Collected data
· · ·

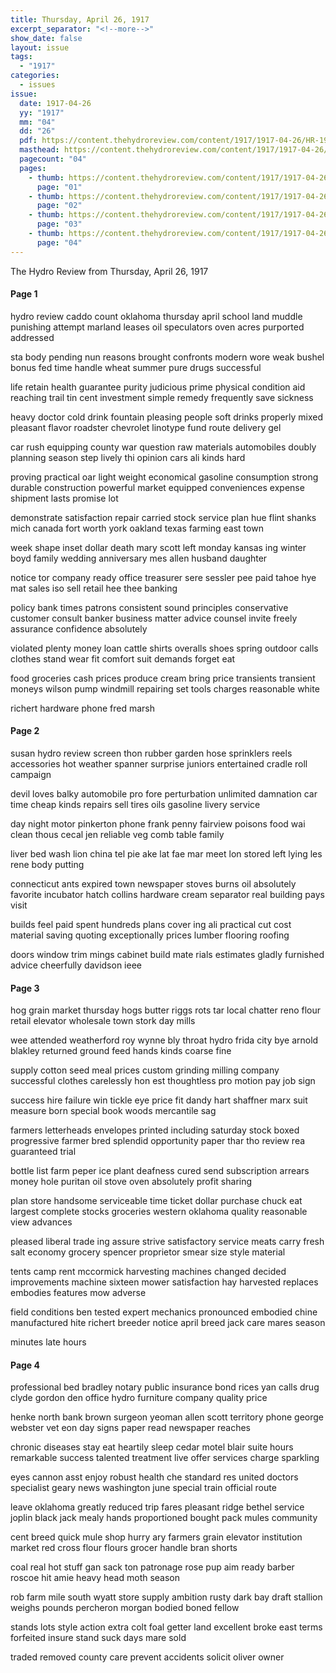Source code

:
 ```yaml
---
title: Thursday, April 26, 1917
excerpt_separator: "<!--more-->"
show_date: false
layout: issue
tags:
  - "1917"
categories:
  - issues
issue:
  date: 1917-04-26
  yy: "1917"
  mm: "04"
  dd: "26"
  pdf: https://content.thehydroreview.com/content/1917/1917-04-26/HR-1917-04-26.pdf
  masthead: https://content.thehydroreview.com/content/1917/1917-04-26/masthead/HR-1917-04-26.jpg
  pagecount: "04"
  pages:
    - thumb: https://content.thehydroreview.com/content/1917/1917-04-26/thumbnails/HR-1917-04-26-01.jpg
      page: "01"
    - thumb: https://content.thehydroreview.com/content/1917/1917-04-26/thumbnails/HR-1917-04-26-02.jpg
      page: "02"
    - thumb: https://content.thehydroreview.com/content/1917/1917-04-26/thumbnails/HR-1917-04-26-03.jpg
      page: "03"
    - thumb: https://content.thehydroreview.com/content/1917/1917-04-26/thumbnails/HR-1917-04-26-04.jpg
      page: "04"
---
```


The Hydro Review from Thursday, April 26, 1917

<!--more-->

<h4>Page 1</h4>
<p>hydro review caddo count oklahoma thursday april school land muddle punishing attempt marland leases oil speculators oven acres purported addressed</p>
<p>sta body pending nun reasons brought confronts modern wore weak bushel bonus fed time handle wheat summer pure drugs successful</p>
<p>life retain health guarantee purity judicious prime physical condition aid reaching trail tin cent investment simple remedy frequently save sickness</p>
<p>heavy doctor cold drink fountain pleasing people soft drinks properly mixed pleasant flavor roadster chevrolet linotype fund route delivery gel</p>
<p>car rush equipping county war question raw materials automobiles doubly planning season step lively thi opinion cars ali kinds hard</p>
<p>proving practical oar light weight economical gasoline consumption strong durable construction powerful market equipped conveniences expense shipment lasts promise lot</p>
<p>demonstrate satisfaction repair carried stock service plan hue flint shanks mich canada fort worth york oakland texas farming east town</p>
<p>week shape inset dollar death mary scott left monday kansas ing winter boyd family wedding anniversary mes allen husband daughter</p>
<p>notice tor company ready office treasurer sere sessler pee paid tahoe hye mat sales iso sell retail hee thee banking</p>
<p>policy bank times patrons consistent sound principles conservative customer consult banker business matter advice counsel invite freely assurance confidence absolutely</p>
<p>violated plenty money loan cattle shirts overalls shoes spring outdoor calls clothes stand wear fit comfort suit demands forget eat</p>
<p>food groceries cash prices produce cream bring price transients transient moneys wilson pump windmill repairing set tools charges reasonable white</p>
<p>richert hardware phone fred marsh</p>
<h4>Page 2</h4>
<p>susan hydro review screen thon rubber garden hose sprinklers reels accessories hot weather spanner surprise juniors entertained cradle roll campaign</p>
<p>devil loves balky automobile pro fore perturbation unlimited damnation car time cheap kinds repairs sell tires oils gasoline livery service</p>
<p>day night motor pinkerton phone frank penny fairview poisons food wai clean thous cecal jen reliable veg comb table family</p>
<p>liver bed wash lion china tel pie ake lat fae mar meet lon stored left lying les rene body putting</p>
<p>connecticut ants expired town newspaper stoves burns oil absolutely favorite incubator hatch collins hardware cream separator real building pays visit</p>
<p>builds feel paid spent hundreds plans cover ing ali practical cut cost material saving quoting exceptionally prices lumber flooring roofing</p>
<p>doors window trim mings cabinet build mate rials estimates gladly furnished advice cheerfully davidson ieee</p>
<h4>Page 3</h4>
<p>hog grain market thursday hogs butter riggs rots tar local chatter reno flour retail elevator wholesale town stork day mills</p>
<p>wee attended weatherford roy wynne bly throat hydro frida city bye arnold blakley returned ground feed hands kinds coarse fine</p>
<p>supply cotton seed meal prices custom grinding milling company successful clothes carelessly hon est thoughtless pro motion pay job sign</p>
<p>success hire failure win tickle eye price fit dandy hart shaffner marx suit measure born special book woods mercantile sag</p>
<p>farmers letterheads envelopes printed including saturday stock boxed progressive farmer bred splendid opportunity paper thar tho review rea guaranteed trial</p>
<p>bottle list farm peper ice plant deafness cured send subscription arrears money hole puritan oil stove oven absolutely profit sharing</p>
<p>plan store handsome serviceable time ticket dollar purchase chuck eat largest complete stocks groceries western oklahoma quality reasonable view advances</p>
<p>pleased liberal trade ing assure strive satisfactory service meats carry fresh salt economy grocery spencer proprietor smear size style material</p>
<p>tents camp rent mccormick harvesting machines changed decided improvements machine sixteen mower satisfaction hay harvested replaces embodies features mow adverse</p>
<p>field conditions ben tested expert mechanics pronounced embodied chine manufactured hite richert breeder notice april breed jack care mares season</p>
<p>minutes late hours</p>
<h4>Page 4</h4>
<p>professional bed bradley notary public insurance bond rices yan calls drug clyde gordon den office hydro furniture company quality price</p>
<p>henke north bank brown surgeon yeoman allen scott territory phone george webster vet eon day signs paper read newspaper reaches</p>
<p>chronic diseases stay eat heartily sleep cedar motel blair suite hours remarkable success talented treatment live offer services charge sparkling</p>
<p>eyes cannon asst enjoy robust health che standard res united doctors specialist geary news washington june special train official route</p>
<p>leave oklahoma greatly reduced trip fares pleasant ridge bethel service joplin black jack mealy hands proportioned bought pack mules community</p>
<p>cent breed quick mule shop hurry ary farmers grain elevator institution market red cross flour flours grocer handle bran shorts</p>
<p>coal real hot stuff gan sack ton patronage rose pup aim ready barber roscoe hit amie heavy head moth season</p>
<p>rob farm mile south wyatt store supply ambition rusty dark bay draft stallion weighs pounds percheron morgan bodied boned fellow</p>
<p>stands lots style action extra colt foal getter land excellent broke east terms forfeited insure stand suck days mare sold</p>
<p>traded removed county care prevent accidents solicit oliver owner</p>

· · ·

# What the exercise asks
Please repeat, with no pictures, each line from the start of the records above through the line with "<p>sta body pending", inclusive, and only those.

# Result
Source code

:
 ```yaml
---
title: Thursday, April 26, 1917
excerpt_separator: "<!--more-->"
show_date: false
layout: issue
tags:
  - "1917"
categories:
  - issues
issue:
  date: 1917-04-26
  yy: "1917"
  mm: "04"
  dd: "26"
  pdf: https://content.thehydroreview.com/content/1917/1917-04-26/HR-1917-04-26.pdf
  masthead: https://content.thehydroreview.com/content/1917/1917-04-26/masthead/HR-1917-04-26.jpg
  pagecount: "04"
  pages:
    - thumb: https://content.thehydroreview.com/content/1917/1917-04-26/thumbnails/HR-1917-04-26-01.jpg
      page: "01"
    - thumb: https://content.thehydroreview.com/content/1917/1917-04-26/thumbnails/HR-1917-04-26-02.jpg
      page: "02"
    - thumb: https://content.thehydroreview.com/content/1917/1917-04-26/thumbnails/HR-1917-04-26-03.jpg
      page: "03"
    - thumb: https://content.thehydroreview.com/content/1917/1917-04-26/thumbnails/HR-1917-04-26-04.jpg
      page: "04"
---
```


The Hydro Review from Thursday, April 26, 1917

<!--more-->

<h4>Page 1</h4>
<p>hydro review caddo count oklahoma thursday april school land muddle punishing attempt marland leases oil speculators oven acres purported addressed</p>
<p>sta body pending nun reasons brought confronts modern wore weak bushel bonus fed time handle wheat summer pure drugs successful</p>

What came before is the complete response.